HC Deb 17 March 1891 vol 351 cc1197-9

Order for Third Reading read.

Motion made, and Question proposed, "That the Bill be now read the third time."

*(2.7.) MR. BARTLEY (Islington, N)

I am sorry that I am again compelled to trouble the House in regard to this Bill, but it is a matter of very considerable importance, and I have placed on the Paper an Amendment which I beg to move:— That the Order for Third Reading he read, and discharged, and that the Bill be re-committed to the former Committee.—That it be an Instruction to the Committee to insert Amendments in the Bill providing that the triangular piece of land west of Gloucester Road Station be used only for railway purposes, or for the erection of buildings of a substantial and permanent character. The piece of land which is proposed to be taken for the purposes of this railway, is at the present moment a sort of "no mans' land," consisting of about two acres lying on the west of the Gloucester Road Station. It is surrounded by a number of good houses the proprietors of which object to its being converted into the sort of Cremorne which appears to be contemplated by the promoters of the Bill. I proposed an Amendment on the Second Reading of the Bill, but was unsuccessful. I must acknowledge that the Committee, to a certain extent, have modified the provisions of the measure, but I need scarcely point out how prejudicial and unpleasant it will be to the residents to have a resuscitation of such performances as those which were the principle features of the Cremorne Gardens, immediately behind their premises. I will not go into the question of whether Cremornes are necessary not, but what I do assert is that it is not the business of a Railway Com- pany to get land by compulsory powers for railway purposes, and then convert it into an exhibition. Similar exhibitions, such as the Fisheries and others, have quite ruined parts of South Kensington for residential purposes, and I think that a Railway Company which has obtained land for railway purposes ought not to be allowed to convert it by Act of Parliament into something else. I am quite certain that if the company came here with an original Bill for this object they would be defeated, and therefore I do not see why they should be allowed to do it under the provisions of an omnibus Bill. For these reasons I hope the House will agree to the Instruction I have moved.

Amendment proposed, to leave out the words "now read the third time," in order to add the words "re-committed to the former Committee."—(Mr. Bartley.)

Question proposed, "That the words 'now read the third time' stand part of the Question."

(2.10.) MR. COURTNEY (Cornwall, Bodmin)

The hon. Member for North Islington (Mr. Bartley) raised this question on the Second Reading, and it was again raised in Committee, but on neither stage was the hon. Member able to make out a case. The hon. Member says that the company, having acquired land for one purpose, ought not to be allowed to devote it to another; but this Bill will not give the company the power which the hon. Member imagines it does. The Bill leaves the question regarding the land exactly as it stood before, and the rights of the parties will remain the same. All that the Bill does is to leave to the company the rights they had before, and it would be altogether outside our Parliamentary practice to tack on to the Bill a provision which in effect amounts to an attempt to place a legal construction upon an agreement.

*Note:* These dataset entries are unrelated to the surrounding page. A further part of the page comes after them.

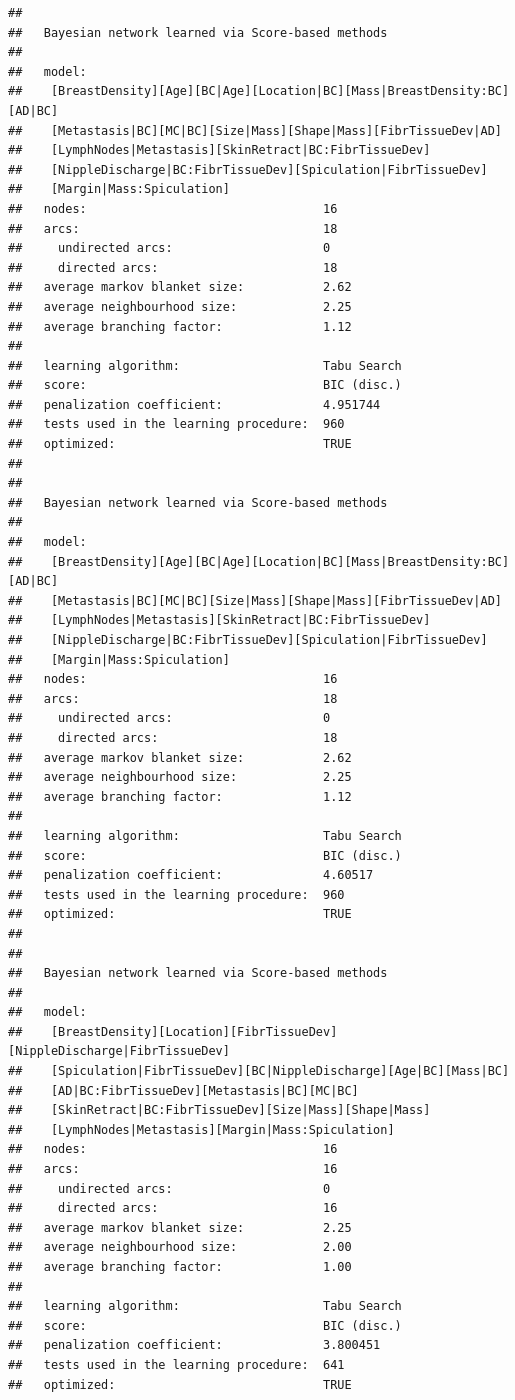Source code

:\documentclass[]{article}
\begin{document}
\begin{verbatim}
## 
##   Bayesian network learned via Score-based methods
## 
##   model:
##    [BreastDensity][Age][BC|Age][Location|BC][Mass|BreastDensity:BC][AD|BC]
##    [Metastasis|BC][MC|BC][Size|Mass][Shape|Mass][FibrTissueDev|AD]
##    [LymphNodes|Metastasis][SkinRetract|BC:FibrTissueDev]
##    [NippleDischarge|BC:FibrTissueDev][Spiculation|FibrTissueDev]
##    [Margin|Mass:Spiculation]
##   nodes:                                 16 
##   arcs:                                  18 
##     undirected arcs:                     0 
##     directed arcs:                       18 
##   average markov blanket size:           2.62 
##   average neighbourhood size:            2.25 
##   average branching factor:              1.12 
## 
##   learning algorithm:                    Tabu Search 
##   score:                                 BIC (disc.) 
##   penalization coefficient:              4.951744 
##   tests used in the learning procedure:  960 
##   optimized:                             TRUE 
## 
## 
##   Bayesian network learned via Score-based methods
## 
##   model:
##    [BreastDensity][Age][BC|Age][Location|BC][Mass|BreastDensity:BC][AD|BC]
##    [Metastasis|BC][MC|BC][Size|Mass][Shape|Mass][FibrTissueDev|AD]
##    [LymphNodes|Metastasis][SkinRetract|BC:FibrTissueDev]
##    [NippleDischarge|BC:FibrTissueDev][Spiculation|FibrTissueDev]
##    [Margin|Mass:Spiculation]
##   nodes:                                 16 
##   arcs:                                  18 
##     undirected arcs:                     0 
##     directed arcs:                       18 
##   average markov blanket size:           2.62 
##   average neighbourhood size:            2.25 
##   average branching factor:              1.12 
## 
##   learning algorithm:                    Tabu Search 
##   score:                                 BIC (disc.) 
##   penalization coefficient:              4.60517 
##   tests used in the learning procedure:  960 
##   optimized:                             TRUE 
## 
## 
##   Bayesian network learned via Score-based methods
## 
##   model:
##    [BreastDensity][Location][FibrTissueDev][NippleDischarge|FibrTissueDev]
##    [Spiculation|FibrTissueDev][BC|NippleDischarge][Age|BC][Mass|BC]
##    [AD|BC:FibrTissueDev][Metastasis|BC][MC|BC]
##    [SkinRetract|BC:FibrTissueDev][Size|Mass][Shape|Mass]
##    [LymphNodes|Metastasis][Margin|Mass:Spiculation]
##   nodes:                                 16 
##   arcs:                                  16 
##     undirected arcs:                     0 
##     directed arcs:                       16 
##   average markov blanket size:           2.25 
##   average neighbourhood size:            2.00 
##   average branching factor:              1.00 
## 
##   learning algorithm:                    Tabu Search 
##   score:                                 BIC (disc.) 
##   penalization coefficient:              3.800451 
##   tests used in the learning procedure:  641 
##   optimized:                             TRUE
\end{verbatim}
\end{document}
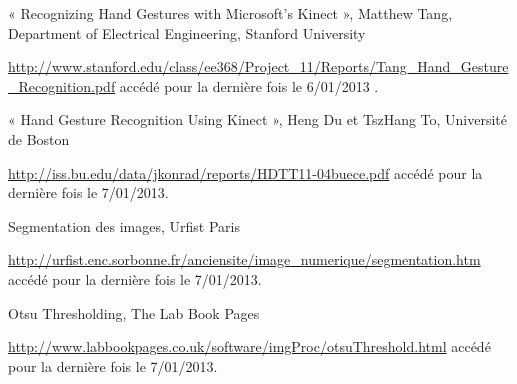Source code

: \begin{thebibliography}{9}


« Recognizing Hand Gestures with Microsoft's Kinect », Matthew Tang, Department of Electrical Engineering, Stanford University

\url{http://www.stanford.edu/class/ee368/Project_11/Reports/Tang_Hand_Gesture_Recognition.pdf} accédé pour la dernière fois le 6/01/2013 .


« Hand Gesture Recognition Using Kinect », Heng Du et TszHang To, Université de Boston

\url{http://iss.bu.edu/data/jkonrad/reports/HDTT11-04buece.pdf} accédé pour la dernière fois le 7/01/2013.


Segmentation des images, Urfist Paris

\url{http://urfist.enc.sorbonne.fr/anciensite/image_numerique/segmentation.htm} accédé pour la dernière fois le 7/01/2013.


Otsu Thresholding, The Lab Book Pages

\url{http://www.labbookpages.co.uk/software/imgProc/otsuThreshold.html} accédé pour la dernière fois le 7/01/2013.

\end{thebibliography}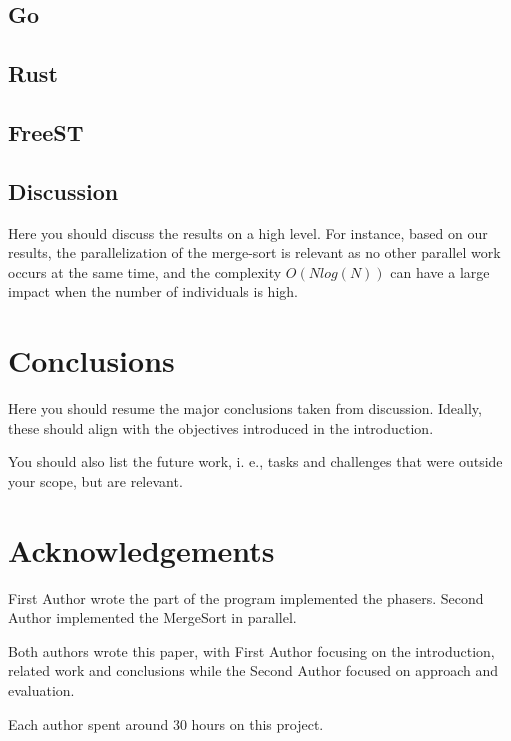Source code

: \documentclass[runningheads]{llncs}
\begin{document}
\subsection{Go}
\lipsum[1]
\subsection{Rust}
\lipsum[1]
\subsection{FreeST}
\lipsum[1]
\subsection{Discussion}
Here you should discuss the results on a high level. For instance, based on our results, the parallelization of the merge-sort is relevant as no other parallel work occurs at the same time, and the complexity $O(N log(N))$ can have a large impact when the number of individuals is high.
\section{Conclusions}
Here you should resume the major conclusions taken from discussion. Ideally, these should align with the objectives introduced in the introduction.


You should also list the future work, i. e., tasks and challenges that were outside your scope, but are relevant.
\section*{Acknowledgements}
First Author wrote the part of the program implemented the phasers. Second Author implemented the MergeSort in parallel. 

Both authors wrote this paper, with First Author focusing on the introduction, related work and conclusions while the Second Author focused on approach and evaluation.

Each author spent around 30 hours on this project.


\end{document}
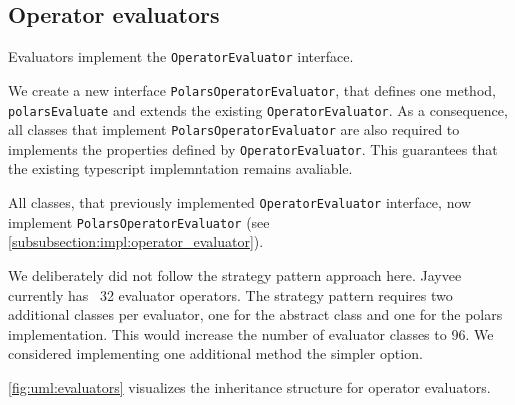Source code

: \subsection{Operator evaluators}
\label{subsection:arch:operator_evaluators}
Evaluators implement the \Verb|OperatorEvaluator| interface.

We create a new interface \Verb|PolarsOperatorEvaluator|, that defines one method, \Verb|polarsEvaluate| and extends the existing \Verb|OperatorEvaluator|.
As a consequence, all classes that implement \Verb|PolarsOperatorEvaluator| are also required to implements the properties defined by \Verb|OperatorEvaluator|.
This guarantees that the existing typescript implemntation remains avaliable.

All classes, that previously implemented \Verb|OperatorEvaluator| interface, now implement \Verb|PolarsOperatorEvaluator| (see \ref{subsubsection:impl:operator_evaluator}).

We deliberately did not follow the strategy pattern approach here.
Jayvee currently has ~32 evaluator operators. %
The strategy pattern requires two additional classes per evaluator, one for the abstract class and one for the polars implementation.
This would increase the number of evaluator classes to 96.
We considered implementing one additional method the simpler option.

\ref{fig:uml:evaluators} visualizes the inheritance structure for operator evaluators.

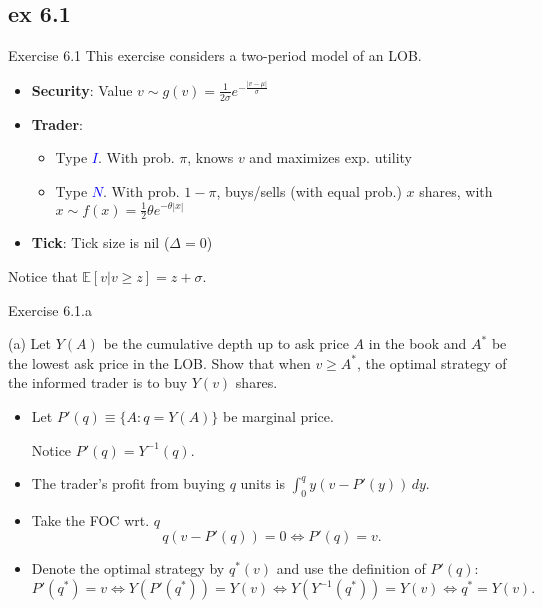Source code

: \documentclass[english,10pt,aspectratio=169]{beamer}
\begin{document}
\subsection{ex 6.1}

\begin{frame}[label=ex1]{Exercise 6.1}
	This exercise considers a two-period model of an LOB.
	\begin{itemize}
		\item \textbf{Security}: Value $v \sim g(v)=\frac{1}{2\sigma} e^{-\frac{|v-\mu|}{\sigma}}$
		\item \textbf{Trader}: 
		\begin{itemize}
			\item Type \textcolor{blue}{$I$}. With prob. $\pi$, knows $v$ and maximizes exp. utility
			\item Type \textcolor{blue}{$N$}. With prob. $1-\pi$, buys/sells (with equal prob.) $x$ shares, with $x \sim f(x)=\frac{1}{2}\theta e^{-\theta |x|}$ 
		\end{itemize}
		\item \textbf{Tick}: Tick size is nil ($\Delta=0$)
	\end{itemize}
	Notice that $\mathbb{E}[v|v \ge z]=z+\sigma$.
\end{frame}


\begin{frame}{Exercise 6.1.a}
	\begin{exampleblock}{}
		(a) Let $Y(A)$ be the cumulative depth up to ask price $A$ in the book and $A^*$ be the lowest ask price in the LOB. Show that when $v \ge A^*$, the optimal strategy of the informed trader is to buy $Y(v)$ shares.
	\end{exampleblock}

	\pause

	\begin{itemize}
		\item Let $P'(q) \equiv \{A: q=Y(A)\}$ be marginal price.
		
		Notice $P'(q) = Y^{-1}(q)$.
		\item The trader's profit from buying $q$ units is $\int_0^q y(v-P'(y)) \, dy.$
		\item Take the FOC wrt. $q$
		\[
		q(v-P'(q))=0 \Leftrightarrow P'(q)=v.
		\]
		\item Denote the optimal strategy by $q^*(v)$ and use the definition of $P'(q)$:
		\[
		P'(q^*)=v \Leftrightarrow Y(P'(q^*))=Y(v) \Leftrightarrow Y(Y^{-1}(q^*))=Y(v) \Leftrightarrow q^*= Y(v).
		\]
	\end{itemize}
\end{frame}
\end{document}
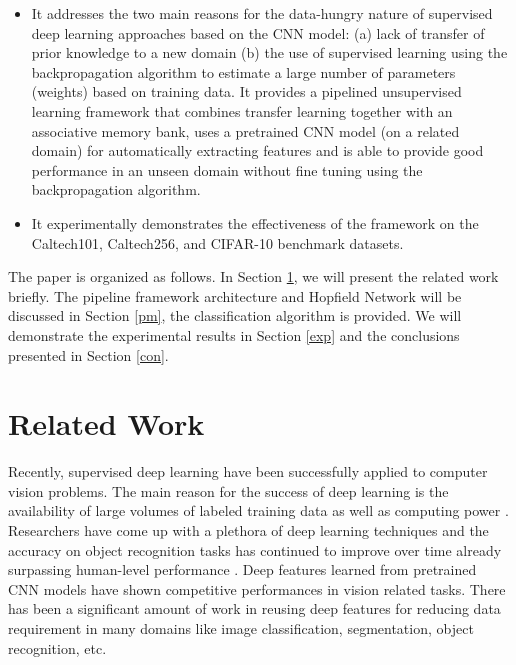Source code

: \documentclass[conference]{IEEEtran}
\begin{document}
\begin{itemize}
\item It addresses the two main reasons for the data-hungry nature of supervised deep learning approaches based on the CNN model:  (a) lack of transfer of prior knowledge to a new domain (b) the use of supervised learning using the backpropagation algorithm to estimate a large number of parameters (weights) based on training data.  It provides a  pipelined  unsupervised learning framework  that combines transfer learning  together with an associative memory bank,  uses a pretrained CNN model (on a related domain) for automatically extracting features and is able to provide good performance in an unseen domain without fine tuning using the backpropagation algorithm.
\item It experimentally demonstrates the effectiveness of the framework on the Caltech101, Caltech256, and CIFAR-10 benchmark datasets.
\end{itemize}\par

The paper is organized as follows. In Section \ref{rw}, we will present the related work briefly. The pipeline framework architecture and Hopfield Network will be discussed in Section \ref{pm}, the classification algorithm is provided. We will demonstrate the experimental results in Section \ref{exp} and the conclusions presented in Section \ref{con}.  

\section{Related Work}\label{rw}

Recently, supervised deep learning have been successfully applied to computer vision problems. The main reason for the success of deep learning  is the availability of  large volumes of labeled training data as well as computing power \cite{krizhevsky2012imagenet}. Researchers have come up with a plethora of   deep learning techniques and the accuracy on object recognition tasks has continued to improve over time already surpassing human-level performance \cite{he2015delving,mnih2015human}. Deep features learned from  pretrained CNN models have shown competitive performances  in vision related tasks. There has been a significant amount of work in reusing  deep features for reducing data requirement  in many  domains \cite{girshick2015fast,girshick2014rich}  like image classification, segmentation, object recognition, etc.\par
\end{document}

(2.13.) SIR J. DORINGTON (Gloucester, Tewkesbury)

As the Chairman of the Committee that dealt with the Bill I wish to say that the whole question raised by the Amendment of the hon. Member opposite was carefully considered, and it appeared that there was a misapprehension. There were two plots of land to which the word "exhibition" might apply; but the Committee inserted in the Bill a clause to provide that nothing in the measure shall apply to those pieces of land. We did not consider it right to impose on the company restrictions in regard to land which is undoubtedly their own, or to impose upon them fresh restrictions. I trust that the House will support the decision of the Committee.

Question put, and agreed to.

Main Question put, and agreed to.

Bill read the third time, and passed.